**Data records**.
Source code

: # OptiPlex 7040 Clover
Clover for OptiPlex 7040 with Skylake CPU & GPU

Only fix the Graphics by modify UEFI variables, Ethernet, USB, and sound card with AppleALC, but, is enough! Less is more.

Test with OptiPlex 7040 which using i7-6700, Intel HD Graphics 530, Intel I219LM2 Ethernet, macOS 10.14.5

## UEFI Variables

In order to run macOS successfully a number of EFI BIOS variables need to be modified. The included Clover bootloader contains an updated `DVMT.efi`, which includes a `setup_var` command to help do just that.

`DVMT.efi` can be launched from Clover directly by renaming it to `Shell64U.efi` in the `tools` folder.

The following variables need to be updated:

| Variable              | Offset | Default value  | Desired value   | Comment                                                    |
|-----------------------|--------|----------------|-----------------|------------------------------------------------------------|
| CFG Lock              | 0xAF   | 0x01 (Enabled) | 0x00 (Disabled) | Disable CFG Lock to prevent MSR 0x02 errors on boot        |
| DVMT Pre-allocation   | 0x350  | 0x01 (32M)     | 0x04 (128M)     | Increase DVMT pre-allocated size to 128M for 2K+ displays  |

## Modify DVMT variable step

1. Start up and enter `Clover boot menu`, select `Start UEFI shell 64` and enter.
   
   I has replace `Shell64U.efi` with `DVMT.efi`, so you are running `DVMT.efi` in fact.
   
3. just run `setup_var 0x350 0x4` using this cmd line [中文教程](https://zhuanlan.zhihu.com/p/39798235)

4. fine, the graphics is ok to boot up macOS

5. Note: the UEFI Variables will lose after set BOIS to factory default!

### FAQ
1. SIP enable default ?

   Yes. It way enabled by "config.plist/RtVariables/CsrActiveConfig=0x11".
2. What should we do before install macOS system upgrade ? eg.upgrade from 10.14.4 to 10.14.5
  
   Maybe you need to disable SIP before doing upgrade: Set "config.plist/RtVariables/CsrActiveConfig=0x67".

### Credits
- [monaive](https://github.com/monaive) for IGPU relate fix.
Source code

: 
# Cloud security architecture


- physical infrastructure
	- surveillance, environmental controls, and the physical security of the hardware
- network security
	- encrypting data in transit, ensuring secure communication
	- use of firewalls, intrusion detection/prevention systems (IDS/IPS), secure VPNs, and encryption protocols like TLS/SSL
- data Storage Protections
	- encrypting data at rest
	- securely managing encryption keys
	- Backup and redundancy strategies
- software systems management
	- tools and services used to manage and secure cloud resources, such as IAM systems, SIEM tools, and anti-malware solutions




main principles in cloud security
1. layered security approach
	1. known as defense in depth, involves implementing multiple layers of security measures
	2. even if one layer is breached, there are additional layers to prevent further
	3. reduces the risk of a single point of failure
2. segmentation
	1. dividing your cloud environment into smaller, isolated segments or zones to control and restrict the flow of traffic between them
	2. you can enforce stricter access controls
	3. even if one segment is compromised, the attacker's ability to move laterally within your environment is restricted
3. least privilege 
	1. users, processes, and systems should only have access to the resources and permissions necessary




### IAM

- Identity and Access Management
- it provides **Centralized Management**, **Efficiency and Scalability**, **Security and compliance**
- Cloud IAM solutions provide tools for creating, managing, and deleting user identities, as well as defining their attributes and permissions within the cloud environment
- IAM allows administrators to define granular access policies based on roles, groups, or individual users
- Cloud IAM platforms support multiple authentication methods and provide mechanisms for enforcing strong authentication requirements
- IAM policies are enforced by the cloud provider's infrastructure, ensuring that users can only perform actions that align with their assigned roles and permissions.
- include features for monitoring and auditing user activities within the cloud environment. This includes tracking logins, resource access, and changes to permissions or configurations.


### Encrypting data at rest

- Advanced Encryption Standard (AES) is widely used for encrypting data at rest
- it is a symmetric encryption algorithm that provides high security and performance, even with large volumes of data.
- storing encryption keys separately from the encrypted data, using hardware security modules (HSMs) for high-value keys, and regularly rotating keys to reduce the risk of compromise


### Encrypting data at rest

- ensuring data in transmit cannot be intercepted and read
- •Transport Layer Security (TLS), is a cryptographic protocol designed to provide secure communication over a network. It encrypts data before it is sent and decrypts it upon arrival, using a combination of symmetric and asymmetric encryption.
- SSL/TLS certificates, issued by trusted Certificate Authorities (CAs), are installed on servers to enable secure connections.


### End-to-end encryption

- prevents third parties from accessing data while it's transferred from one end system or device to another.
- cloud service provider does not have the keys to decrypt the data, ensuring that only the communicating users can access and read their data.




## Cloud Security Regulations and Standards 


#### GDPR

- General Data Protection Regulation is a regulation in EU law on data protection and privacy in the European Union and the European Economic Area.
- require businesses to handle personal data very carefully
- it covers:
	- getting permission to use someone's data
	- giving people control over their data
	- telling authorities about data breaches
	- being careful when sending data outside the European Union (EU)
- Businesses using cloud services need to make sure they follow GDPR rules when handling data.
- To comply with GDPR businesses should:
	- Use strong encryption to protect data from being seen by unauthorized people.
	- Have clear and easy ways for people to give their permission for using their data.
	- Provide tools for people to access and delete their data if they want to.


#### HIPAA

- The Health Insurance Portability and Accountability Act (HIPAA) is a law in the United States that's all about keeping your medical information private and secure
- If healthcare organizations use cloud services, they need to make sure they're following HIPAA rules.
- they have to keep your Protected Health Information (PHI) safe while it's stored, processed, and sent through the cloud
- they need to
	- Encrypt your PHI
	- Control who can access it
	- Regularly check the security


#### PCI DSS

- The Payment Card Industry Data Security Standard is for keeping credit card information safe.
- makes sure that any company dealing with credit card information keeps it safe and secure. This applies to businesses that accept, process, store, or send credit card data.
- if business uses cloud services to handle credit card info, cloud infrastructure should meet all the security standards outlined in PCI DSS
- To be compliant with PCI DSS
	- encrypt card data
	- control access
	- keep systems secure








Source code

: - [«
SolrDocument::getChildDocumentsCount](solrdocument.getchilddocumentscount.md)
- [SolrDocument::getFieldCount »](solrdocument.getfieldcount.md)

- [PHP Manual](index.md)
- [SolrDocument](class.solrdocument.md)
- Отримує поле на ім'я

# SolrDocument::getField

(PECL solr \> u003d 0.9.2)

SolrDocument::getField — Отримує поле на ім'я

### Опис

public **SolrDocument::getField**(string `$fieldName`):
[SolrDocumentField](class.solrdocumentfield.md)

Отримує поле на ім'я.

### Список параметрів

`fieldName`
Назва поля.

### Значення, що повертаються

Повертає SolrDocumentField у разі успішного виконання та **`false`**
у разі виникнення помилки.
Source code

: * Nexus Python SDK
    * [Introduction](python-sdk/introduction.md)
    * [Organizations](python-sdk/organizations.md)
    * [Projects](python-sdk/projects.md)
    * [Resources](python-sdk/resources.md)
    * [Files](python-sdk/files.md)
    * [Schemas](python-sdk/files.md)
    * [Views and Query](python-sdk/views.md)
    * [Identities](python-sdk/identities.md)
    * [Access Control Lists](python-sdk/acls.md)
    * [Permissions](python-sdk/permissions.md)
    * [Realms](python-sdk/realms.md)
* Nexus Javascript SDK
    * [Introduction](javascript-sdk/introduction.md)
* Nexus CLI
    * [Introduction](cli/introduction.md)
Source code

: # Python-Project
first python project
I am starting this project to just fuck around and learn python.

**Exercise aim**. Within the data above, the lines from the one with "2. even if one" to the one with "2. you can enforce stricter access controls" must be repeated exactly; no other line belongs in the answer.

**Result**.
	2. even if one layer is breached, there are additional layers to prevent further
	3. reduces the risk of a single point of failure
2. segmentation
	1. dividing your cloud environment into smaller, isolated segments or zones to control and restrict the flow of traffic between them
	2. you can enforce stricter access controls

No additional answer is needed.